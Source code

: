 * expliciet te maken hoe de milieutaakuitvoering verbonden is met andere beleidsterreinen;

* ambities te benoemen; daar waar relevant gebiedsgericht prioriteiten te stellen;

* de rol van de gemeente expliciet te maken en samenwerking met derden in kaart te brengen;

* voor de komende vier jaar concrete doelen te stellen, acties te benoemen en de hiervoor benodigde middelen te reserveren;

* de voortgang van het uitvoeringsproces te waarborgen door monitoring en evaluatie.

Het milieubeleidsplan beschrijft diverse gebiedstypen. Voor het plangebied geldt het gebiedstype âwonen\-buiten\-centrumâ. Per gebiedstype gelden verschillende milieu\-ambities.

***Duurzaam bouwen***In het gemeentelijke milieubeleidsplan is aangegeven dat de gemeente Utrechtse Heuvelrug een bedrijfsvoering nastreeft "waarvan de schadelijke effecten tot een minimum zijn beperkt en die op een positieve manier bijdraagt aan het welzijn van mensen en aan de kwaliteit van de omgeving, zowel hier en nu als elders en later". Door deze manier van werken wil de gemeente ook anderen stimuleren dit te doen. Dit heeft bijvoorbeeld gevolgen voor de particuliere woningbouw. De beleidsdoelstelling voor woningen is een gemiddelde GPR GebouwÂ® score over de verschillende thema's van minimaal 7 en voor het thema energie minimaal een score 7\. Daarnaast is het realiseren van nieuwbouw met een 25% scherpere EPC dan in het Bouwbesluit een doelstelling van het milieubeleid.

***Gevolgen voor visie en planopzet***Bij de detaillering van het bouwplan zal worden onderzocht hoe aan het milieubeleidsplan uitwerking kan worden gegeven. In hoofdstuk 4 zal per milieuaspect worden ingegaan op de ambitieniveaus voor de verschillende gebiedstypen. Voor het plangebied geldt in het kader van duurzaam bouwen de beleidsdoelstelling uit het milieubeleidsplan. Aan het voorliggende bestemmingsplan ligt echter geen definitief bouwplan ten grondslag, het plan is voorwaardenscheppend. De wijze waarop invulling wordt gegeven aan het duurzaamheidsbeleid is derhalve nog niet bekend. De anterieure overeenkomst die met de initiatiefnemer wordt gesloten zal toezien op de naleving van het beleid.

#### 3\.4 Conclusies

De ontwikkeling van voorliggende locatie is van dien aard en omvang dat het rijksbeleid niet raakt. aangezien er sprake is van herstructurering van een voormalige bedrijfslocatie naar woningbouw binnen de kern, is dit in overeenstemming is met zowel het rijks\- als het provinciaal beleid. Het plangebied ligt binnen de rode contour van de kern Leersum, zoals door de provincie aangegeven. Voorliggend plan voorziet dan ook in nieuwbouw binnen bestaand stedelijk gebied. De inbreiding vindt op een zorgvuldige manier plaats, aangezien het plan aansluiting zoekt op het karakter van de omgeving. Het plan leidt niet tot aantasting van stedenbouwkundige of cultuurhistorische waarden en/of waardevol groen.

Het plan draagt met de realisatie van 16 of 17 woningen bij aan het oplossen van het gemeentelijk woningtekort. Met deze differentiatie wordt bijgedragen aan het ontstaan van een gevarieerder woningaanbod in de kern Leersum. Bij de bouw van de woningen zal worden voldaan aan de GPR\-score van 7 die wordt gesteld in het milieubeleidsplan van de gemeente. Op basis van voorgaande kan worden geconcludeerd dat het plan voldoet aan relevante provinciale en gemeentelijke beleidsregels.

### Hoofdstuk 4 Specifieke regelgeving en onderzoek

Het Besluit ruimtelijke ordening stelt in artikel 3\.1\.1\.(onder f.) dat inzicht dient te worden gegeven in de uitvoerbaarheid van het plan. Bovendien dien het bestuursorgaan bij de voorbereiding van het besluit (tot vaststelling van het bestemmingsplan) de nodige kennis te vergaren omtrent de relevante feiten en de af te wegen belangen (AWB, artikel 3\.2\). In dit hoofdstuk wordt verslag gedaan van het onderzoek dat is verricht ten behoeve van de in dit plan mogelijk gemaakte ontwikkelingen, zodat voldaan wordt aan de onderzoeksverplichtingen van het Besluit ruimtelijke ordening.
-*-
# [YOUR ASSIGNMENT]
Exact reproduction is required: output the lines from the start of the entries above through the line with "kaart te brengen;".

# [ANSWER FOR THIS EXERCISE]
Source code

: * expliciet te maken hoe de milieutaakuitvoering verbonden is met andere beleidsterreinen;

* ambities te benoemen; daar waar relevant gebiedsgericht prioriteiten te stellen;

* de rol van de gemeente expliciet te maken en samenwerking met derden in kaart te brengen;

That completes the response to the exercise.